The best state poll news for Trump lately has been a few new polls showing him once again leading in Florida, which is an absolute must-win state for him. However, there have been other polls showing Clinton still holding on to a narrow lead.

And again, winning Florida wouldn’t be enough for Trump. He also likely needs North Carolina, and out of 15 pollsters who have polled the state in October, only one — a Republican firm — has shown him ahead there.

What’s going on in early voting

The effect of any other last-minute “November surprises” may be blunted somewhat by the fact that more than 22 million people have already voted. And about 10 million of those votes are in swing states, according to statistics tracked by Michael McDonald at US Election Project.
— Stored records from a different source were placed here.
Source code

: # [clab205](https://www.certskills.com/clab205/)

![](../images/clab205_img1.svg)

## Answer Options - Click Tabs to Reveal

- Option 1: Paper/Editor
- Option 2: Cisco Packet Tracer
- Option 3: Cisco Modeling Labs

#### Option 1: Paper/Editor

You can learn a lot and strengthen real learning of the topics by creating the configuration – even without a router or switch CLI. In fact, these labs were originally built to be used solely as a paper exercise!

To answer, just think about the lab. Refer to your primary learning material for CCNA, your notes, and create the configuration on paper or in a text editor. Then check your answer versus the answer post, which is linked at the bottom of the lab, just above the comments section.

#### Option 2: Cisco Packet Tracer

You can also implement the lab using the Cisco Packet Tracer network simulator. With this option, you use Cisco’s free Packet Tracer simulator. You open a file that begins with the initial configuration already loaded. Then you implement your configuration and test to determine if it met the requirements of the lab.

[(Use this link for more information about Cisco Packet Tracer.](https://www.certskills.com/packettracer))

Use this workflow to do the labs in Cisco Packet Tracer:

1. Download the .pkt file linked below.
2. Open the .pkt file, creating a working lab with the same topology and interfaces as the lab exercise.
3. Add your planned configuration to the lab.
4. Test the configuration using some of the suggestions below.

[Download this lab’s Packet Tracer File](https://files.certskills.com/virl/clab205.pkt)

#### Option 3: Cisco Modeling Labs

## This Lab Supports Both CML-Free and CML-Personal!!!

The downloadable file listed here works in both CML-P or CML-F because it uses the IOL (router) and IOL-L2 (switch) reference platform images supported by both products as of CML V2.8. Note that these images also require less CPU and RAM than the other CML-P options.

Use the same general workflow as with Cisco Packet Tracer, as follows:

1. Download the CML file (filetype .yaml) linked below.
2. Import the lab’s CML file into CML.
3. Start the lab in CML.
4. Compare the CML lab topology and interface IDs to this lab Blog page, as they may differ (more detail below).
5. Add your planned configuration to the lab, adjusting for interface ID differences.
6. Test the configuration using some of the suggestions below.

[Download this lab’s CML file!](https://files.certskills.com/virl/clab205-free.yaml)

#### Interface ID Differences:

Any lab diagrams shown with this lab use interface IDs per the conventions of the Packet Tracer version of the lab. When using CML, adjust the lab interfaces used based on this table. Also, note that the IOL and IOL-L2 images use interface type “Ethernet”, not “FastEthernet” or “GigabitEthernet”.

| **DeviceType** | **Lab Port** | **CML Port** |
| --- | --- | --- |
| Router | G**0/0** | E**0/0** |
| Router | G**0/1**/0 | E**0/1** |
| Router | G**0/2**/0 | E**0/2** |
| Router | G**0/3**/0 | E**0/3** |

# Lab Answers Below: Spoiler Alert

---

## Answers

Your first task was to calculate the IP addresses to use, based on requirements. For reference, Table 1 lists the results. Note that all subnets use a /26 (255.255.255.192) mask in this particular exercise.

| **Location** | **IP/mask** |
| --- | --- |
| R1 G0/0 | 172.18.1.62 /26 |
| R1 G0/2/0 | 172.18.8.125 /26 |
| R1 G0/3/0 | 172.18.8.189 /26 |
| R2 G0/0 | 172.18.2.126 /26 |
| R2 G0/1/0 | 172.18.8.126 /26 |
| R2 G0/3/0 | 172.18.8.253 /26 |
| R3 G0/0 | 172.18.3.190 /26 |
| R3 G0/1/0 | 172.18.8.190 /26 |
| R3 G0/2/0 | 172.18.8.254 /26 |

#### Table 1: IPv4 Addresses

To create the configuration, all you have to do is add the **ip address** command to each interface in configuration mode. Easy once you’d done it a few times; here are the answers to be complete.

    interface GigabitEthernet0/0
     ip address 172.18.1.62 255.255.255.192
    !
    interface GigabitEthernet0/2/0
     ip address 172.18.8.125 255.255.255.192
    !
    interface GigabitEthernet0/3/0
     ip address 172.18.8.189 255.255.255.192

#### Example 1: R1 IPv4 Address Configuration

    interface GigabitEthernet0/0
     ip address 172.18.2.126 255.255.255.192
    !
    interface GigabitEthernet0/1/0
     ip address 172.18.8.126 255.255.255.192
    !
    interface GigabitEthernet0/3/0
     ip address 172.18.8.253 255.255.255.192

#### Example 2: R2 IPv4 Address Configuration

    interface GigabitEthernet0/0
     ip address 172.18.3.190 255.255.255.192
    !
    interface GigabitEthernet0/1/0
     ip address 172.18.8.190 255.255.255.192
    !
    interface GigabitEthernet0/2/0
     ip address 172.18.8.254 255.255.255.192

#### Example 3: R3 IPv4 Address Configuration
Indeed, votes equivalent to a third or more of total ballots cast in 2012 have already been cast in Florida, North Carolina, Nevada, Arizona, and Colorado, either through in-person early voting or by mail.

As to what early voting has shown us so far — well, as McDonald has observed, “early voting statistics can be a bit of a Rorschach Test that entices partisans to see victory for their favored candidate.”
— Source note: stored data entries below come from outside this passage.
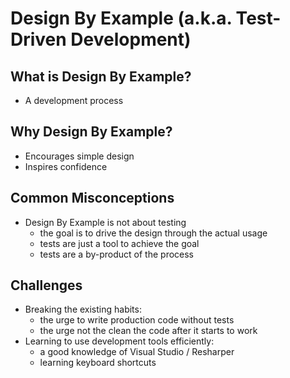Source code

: # Design By Example (a.k.a. Test-Driven Development)

## What is Design By Example?
- A development process

## Why Design By Example?
- Encourages simple design
- Inspires confidence

## Common Misconceptions
- Design By Example is not about testing
  - the goal is to drive the design through the actual usage
  - tests are just a tool to achieve the goal
  - tests are a by-product of the process

## Challenges
- Breaking the existing habits:
   - the urge to write production code without tests
   - the urge not the clean the code after it starts to work
- Learning to use development tools efficiently: 
  - a good knowledge of Visual Studio / Resharper
  - learning keyboard shortcuts
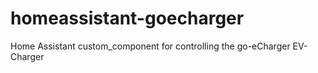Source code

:# homeassistant-goecharger
Home Assistant custom_component for controlling the go-eCharger EV-Charger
But there have been some interesting analyses from Dave Wasserman (who suggests Hispanic turnout is up and black turnout is down from 2012), Steve Schale (who writes that the Florida data suggests the state could be very close), and Jon Ralston (who suggests “Trump almost surely is losing Nevada”).

What is clear, though, is that if there is a truly last-minute “November surprise,” then it would likely have its effect concentrated in states where early voting doesn’t exist or tends to have a low amount of participation, like Pennsylvania, New Hampshire, and Virginia.